### Work task
Scan the entries below, and for each line that includes the word "other", make a copy.

=======

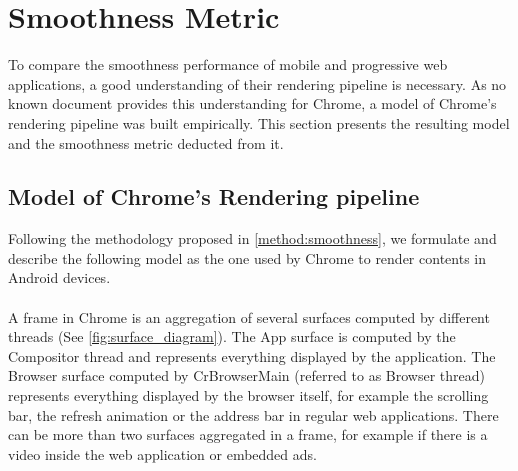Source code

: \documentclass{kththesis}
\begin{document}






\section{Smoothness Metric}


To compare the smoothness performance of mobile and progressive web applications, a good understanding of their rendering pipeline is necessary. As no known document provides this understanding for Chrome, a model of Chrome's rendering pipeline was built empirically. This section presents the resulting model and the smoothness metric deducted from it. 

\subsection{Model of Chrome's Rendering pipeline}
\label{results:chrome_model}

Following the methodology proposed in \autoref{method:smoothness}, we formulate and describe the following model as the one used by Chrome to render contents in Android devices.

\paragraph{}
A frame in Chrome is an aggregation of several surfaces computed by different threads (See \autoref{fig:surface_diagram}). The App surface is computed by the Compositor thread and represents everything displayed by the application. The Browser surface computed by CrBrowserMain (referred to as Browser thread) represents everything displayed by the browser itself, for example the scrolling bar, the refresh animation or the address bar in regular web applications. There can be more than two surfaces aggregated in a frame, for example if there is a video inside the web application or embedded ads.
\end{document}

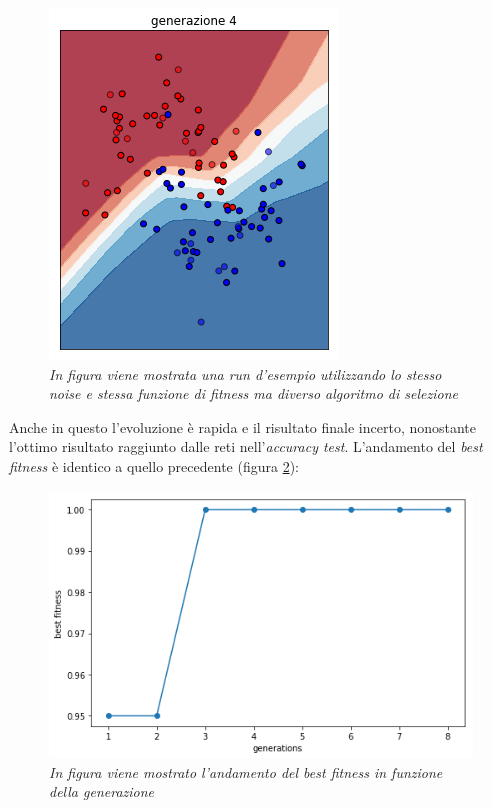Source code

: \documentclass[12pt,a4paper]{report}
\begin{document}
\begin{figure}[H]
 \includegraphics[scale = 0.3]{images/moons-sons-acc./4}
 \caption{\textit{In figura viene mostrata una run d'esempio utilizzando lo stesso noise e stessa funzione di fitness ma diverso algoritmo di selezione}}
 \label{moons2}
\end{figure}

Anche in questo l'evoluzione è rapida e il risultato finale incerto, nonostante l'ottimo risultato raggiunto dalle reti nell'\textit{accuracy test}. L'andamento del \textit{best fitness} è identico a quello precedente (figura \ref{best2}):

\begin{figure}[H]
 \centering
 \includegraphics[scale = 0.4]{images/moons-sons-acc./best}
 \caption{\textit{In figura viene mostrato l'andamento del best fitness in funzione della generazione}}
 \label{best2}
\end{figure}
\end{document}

=======

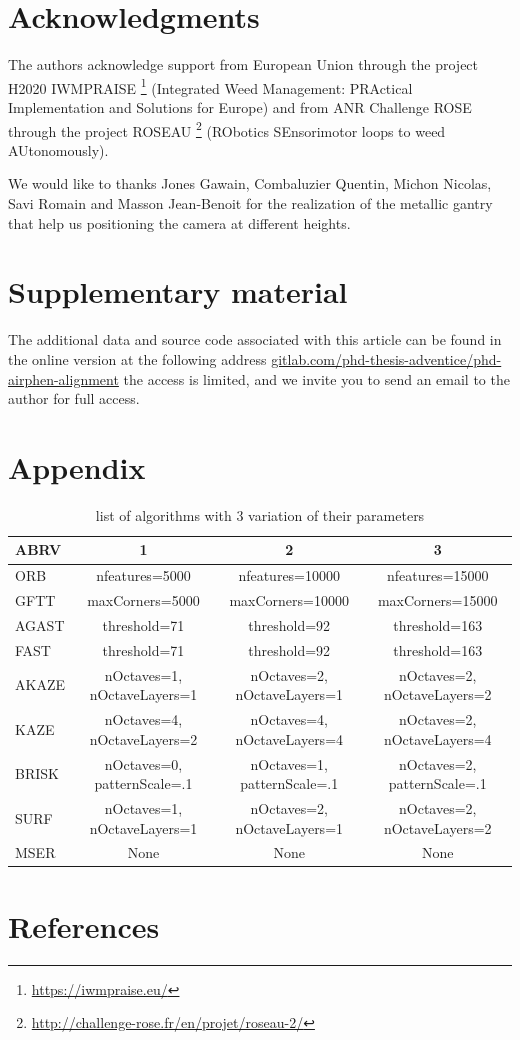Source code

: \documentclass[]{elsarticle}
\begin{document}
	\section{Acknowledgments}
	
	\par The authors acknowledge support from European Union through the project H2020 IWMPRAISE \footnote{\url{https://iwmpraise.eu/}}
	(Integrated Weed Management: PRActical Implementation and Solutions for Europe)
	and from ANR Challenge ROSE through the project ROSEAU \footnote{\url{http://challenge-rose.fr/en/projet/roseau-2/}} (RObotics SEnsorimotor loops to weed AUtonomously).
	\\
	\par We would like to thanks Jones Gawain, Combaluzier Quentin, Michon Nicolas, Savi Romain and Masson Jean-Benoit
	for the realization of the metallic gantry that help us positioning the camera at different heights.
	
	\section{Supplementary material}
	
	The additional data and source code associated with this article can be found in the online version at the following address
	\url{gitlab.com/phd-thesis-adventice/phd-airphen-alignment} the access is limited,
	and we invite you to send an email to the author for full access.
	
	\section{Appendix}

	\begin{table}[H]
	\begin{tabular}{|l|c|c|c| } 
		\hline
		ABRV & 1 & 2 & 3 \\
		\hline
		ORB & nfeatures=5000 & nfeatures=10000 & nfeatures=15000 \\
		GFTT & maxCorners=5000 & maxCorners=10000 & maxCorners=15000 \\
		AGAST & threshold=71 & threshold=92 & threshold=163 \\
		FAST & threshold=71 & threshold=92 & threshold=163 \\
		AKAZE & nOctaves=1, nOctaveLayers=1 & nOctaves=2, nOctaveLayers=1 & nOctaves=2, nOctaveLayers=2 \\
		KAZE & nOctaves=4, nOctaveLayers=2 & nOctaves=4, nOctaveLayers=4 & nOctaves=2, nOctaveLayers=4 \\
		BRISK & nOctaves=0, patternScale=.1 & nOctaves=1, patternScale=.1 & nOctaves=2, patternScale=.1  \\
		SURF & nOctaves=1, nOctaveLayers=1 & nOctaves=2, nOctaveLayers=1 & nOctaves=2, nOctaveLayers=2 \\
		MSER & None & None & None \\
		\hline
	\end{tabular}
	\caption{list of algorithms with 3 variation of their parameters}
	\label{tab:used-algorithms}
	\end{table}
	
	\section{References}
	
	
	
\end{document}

=======

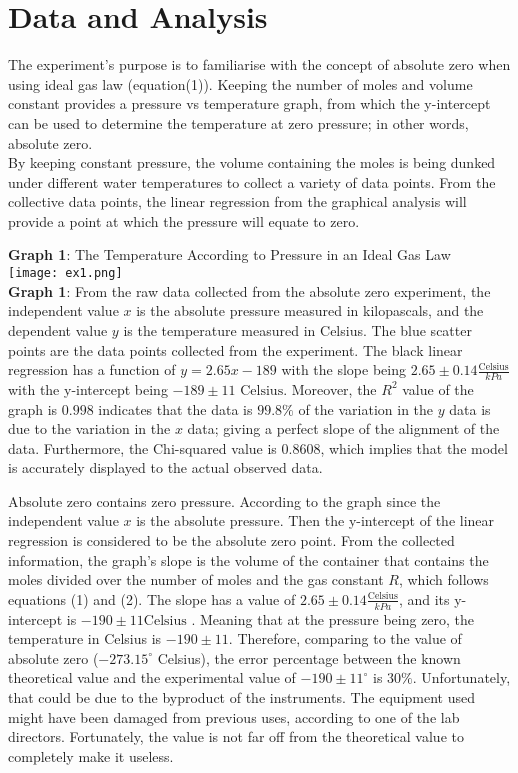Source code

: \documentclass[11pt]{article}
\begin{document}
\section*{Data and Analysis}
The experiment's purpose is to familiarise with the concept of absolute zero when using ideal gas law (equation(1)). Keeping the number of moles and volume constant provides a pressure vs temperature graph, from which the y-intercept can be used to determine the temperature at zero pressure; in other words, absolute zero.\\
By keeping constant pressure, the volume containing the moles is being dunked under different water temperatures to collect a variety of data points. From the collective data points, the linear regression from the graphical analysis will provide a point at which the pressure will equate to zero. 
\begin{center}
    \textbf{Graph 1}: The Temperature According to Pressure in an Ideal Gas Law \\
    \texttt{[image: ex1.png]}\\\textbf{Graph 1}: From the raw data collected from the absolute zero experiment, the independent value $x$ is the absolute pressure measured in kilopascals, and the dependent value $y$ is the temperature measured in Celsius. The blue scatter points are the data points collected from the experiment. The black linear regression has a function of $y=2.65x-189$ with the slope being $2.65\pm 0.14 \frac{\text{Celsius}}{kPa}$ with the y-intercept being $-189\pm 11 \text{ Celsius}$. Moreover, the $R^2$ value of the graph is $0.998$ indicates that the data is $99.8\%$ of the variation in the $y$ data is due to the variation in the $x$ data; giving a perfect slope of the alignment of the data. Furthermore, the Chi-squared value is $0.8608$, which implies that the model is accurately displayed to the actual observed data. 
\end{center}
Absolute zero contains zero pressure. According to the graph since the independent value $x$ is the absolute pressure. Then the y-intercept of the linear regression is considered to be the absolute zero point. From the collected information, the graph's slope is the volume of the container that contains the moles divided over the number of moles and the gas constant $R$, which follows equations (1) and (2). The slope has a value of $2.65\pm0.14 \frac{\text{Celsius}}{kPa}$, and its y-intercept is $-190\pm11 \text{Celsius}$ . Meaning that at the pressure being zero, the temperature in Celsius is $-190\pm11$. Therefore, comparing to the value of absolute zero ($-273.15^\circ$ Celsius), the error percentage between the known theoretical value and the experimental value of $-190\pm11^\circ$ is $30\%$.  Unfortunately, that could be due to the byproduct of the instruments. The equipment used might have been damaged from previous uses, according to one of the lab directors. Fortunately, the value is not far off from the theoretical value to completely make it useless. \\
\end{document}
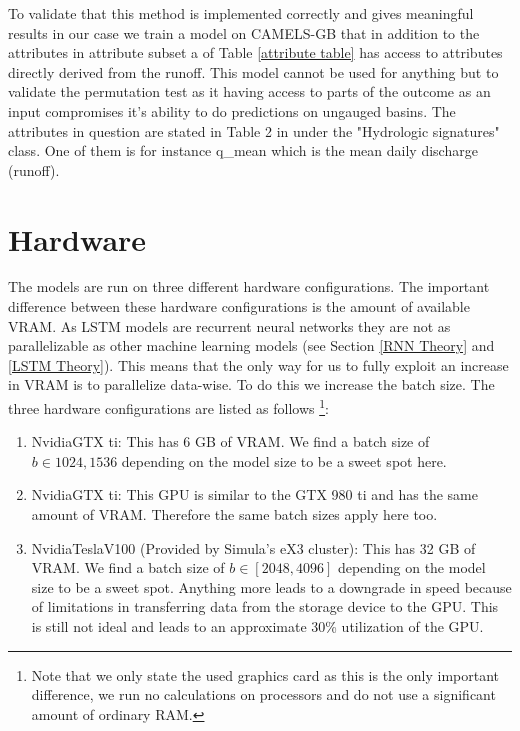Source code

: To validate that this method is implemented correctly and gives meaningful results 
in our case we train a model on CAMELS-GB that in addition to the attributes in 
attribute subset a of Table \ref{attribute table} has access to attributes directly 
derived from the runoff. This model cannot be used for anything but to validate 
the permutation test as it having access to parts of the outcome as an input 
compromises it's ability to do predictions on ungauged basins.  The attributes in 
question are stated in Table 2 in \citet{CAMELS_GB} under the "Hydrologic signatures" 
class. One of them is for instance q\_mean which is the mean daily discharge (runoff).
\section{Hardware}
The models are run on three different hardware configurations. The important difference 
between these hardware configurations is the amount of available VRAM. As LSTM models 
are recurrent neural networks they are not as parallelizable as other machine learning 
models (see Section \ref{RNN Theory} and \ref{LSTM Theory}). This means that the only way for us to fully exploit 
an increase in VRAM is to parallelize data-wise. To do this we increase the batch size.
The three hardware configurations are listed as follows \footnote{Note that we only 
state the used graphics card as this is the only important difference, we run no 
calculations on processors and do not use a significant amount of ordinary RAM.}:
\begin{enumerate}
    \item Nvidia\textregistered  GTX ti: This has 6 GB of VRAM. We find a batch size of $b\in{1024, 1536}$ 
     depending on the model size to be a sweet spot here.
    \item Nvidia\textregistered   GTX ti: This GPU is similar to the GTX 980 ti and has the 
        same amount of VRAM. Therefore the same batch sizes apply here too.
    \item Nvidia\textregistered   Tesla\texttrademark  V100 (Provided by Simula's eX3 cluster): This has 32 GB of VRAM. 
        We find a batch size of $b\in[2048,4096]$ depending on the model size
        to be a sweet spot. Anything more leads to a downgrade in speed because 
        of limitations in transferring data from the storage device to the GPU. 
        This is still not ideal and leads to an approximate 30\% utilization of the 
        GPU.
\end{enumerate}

=======

### Your solution
The experiment's purpose is to familiarise with the concept of absolute zero when using ideal gas law (equation(1)). Keeping the number of moles and volume constant provides a pressure vs temperature graph, from which the y-intercept can be used to determine the temperature at zero pressure; in other words, absolute zero.\\
are recurrent neural networks they are not as parallelizable as other machine learning 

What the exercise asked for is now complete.